──────── Working data ────────

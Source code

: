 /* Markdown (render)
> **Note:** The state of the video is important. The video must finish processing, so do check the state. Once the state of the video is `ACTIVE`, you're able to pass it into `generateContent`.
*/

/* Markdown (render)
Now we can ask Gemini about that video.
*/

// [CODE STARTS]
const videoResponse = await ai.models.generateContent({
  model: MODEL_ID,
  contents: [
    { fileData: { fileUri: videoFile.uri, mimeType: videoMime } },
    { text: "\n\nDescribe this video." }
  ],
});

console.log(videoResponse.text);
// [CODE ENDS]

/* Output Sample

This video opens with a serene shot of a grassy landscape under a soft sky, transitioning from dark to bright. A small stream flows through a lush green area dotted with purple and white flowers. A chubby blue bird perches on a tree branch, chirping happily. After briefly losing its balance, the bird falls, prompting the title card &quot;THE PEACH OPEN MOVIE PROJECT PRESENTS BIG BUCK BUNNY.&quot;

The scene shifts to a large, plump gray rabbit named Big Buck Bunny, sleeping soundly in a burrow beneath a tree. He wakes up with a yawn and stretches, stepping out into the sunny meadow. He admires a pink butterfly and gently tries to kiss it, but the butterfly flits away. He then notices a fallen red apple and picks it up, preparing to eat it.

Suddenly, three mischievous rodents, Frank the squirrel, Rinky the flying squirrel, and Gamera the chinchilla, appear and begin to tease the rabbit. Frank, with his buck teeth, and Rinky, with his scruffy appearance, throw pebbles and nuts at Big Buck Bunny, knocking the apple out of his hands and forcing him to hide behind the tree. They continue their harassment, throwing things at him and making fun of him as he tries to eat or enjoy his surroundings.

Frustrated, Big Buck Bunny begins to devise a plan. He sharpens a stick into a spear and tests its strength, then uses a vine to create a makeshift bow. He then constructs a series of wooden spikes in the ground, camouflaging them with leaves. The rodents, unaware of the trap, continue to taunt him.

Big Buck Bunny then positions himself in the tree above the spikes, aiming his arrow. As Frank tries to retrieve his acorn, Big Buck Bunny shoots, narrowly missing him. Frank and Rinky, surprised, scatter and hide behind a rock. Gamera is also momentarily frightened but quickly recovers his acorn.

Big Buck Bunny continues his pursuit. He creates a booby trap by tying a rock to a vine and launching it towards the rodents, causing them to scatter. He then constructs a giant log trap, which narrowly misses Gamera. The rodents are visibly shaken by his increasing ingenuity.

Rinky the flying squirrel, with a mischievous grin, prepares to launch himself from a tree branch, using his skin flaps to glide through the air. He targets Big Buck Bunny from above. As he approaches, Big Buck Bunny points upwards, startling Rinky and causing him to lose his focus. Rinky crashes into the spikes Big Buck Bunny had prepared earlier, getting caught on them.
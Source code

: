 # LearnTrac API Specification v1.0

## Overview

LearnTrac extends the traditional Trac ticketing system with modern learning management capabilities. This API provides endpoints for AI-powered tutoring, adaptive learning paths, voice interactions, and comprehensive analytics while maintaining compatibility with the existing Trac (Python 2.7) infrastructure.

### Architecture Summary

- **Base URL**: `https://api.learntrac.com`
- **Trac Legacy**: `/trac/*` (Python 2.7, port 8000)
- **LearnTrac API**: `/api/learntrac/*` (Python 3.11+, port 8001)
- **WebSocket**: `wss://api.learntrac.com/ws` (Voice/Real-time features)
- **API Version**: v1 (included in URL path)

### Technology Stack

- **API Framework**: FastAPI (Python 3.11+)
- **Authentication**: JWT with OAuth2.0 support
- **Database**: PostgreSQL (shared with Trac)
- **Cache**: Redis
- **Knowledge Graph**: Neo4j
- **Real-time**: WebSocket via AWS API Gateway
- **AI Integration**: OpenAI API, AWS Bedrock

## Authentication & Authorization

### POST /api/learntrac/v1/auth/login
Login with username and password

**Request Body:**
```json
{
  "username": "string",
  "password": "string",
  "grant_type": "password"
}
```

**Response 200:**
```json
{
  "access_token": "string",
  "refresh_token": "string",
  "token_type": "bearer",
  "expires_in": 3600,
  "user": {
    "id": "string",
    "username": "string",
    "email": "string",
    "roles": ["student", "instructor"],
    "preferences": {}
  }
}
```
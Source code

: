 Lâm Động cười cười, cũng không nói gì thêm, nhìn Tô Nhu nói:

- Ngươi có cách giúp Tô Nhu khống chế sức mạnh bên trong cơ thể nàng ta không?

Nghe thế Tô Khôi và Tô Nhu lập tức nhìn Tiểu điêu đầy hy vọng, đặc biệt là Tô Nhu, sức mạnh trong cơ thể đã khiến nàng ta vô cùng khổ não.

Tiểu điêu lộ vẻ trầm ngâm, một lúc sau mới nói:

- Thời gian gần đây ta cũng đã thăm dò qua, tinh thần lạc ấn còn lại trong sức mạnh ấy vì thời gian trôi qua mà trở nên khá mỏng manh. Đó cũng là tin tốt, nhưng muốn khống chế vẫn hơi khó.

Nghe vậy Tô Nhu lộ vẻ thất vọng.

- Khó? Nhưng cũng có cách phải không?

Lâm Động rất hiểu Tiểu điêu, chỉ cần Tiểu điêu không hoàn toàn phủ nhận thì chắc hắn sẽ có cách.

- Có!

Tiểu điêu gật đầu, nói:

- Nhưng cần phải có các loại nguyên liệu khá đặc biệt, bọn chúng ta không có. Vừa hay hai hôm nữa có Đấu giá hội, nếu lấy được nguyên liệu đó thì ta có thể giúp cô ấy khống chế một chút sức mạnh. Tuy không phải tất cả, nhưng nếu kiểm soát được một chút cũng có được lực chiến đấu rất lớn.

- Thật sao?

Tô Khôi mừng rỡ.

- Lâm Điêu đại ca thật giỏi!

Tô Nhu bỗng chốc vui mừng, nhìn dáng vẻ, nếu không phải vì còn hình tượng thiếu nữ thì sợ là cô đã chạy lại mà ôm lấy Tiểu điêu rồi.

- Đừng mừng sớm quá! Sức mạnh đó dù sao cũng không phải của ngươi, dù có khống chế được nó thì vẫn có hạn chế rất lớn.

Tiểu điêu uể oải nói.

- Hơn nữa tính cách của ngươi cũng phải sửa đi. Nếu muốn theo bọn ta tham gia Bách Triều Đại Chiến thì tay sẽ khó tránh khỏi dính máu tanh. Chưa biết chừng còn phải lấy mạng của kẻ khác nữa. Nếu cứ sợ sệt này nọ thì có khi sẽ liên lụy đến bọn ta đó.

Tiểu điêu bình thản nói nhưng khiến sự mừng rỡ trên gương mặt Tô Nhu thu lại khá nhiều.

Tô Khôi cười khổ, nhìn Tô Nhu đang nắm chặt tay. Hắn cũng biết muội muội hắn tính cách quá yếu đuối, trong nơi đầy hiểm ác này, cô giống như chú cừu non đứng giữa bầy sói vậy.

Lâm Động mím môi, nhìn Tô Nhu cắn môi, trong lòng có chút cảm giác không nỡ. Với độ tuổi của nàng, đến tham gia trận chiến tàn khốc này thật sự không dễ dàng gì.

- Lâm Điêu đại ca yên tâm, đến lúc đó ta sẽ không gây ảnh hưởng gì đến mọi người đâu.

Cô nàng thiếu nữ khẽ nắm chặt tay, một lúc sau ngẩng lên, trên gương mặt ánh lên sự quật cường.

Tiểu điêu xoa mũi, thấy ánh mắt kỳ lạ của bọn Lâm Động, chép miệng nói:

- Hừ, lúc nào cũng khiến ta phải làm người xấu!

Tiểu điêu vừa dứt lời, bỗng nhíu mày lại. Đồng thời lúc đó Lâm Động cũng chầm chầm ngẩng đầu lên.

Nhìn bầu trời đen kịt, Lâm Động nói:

────────

Exercise prompt »
If a line of the data above contains "scatter", copy it out.

Answer box »
Big Buck Bunny then positions himself in the tree above the spikes, aiming his arrow. As Frank tries to retrieve his acorn, Big Buck Bunny shoots, narrowly missing him. Frank and Rinky, surprised, scatter and hide behind a rock. Gamera is also momentarily frightened but quickly recovers his acorn.
Big Buck Bunny continues his pursuit. He creates a booby trap by tying a rock to a vine and launching it towards the rodents, causing them to scatter. He then constructs a giant log trap, which narrowly misses Gamera. The rodents are visibly shaken by his increasing ingenuity.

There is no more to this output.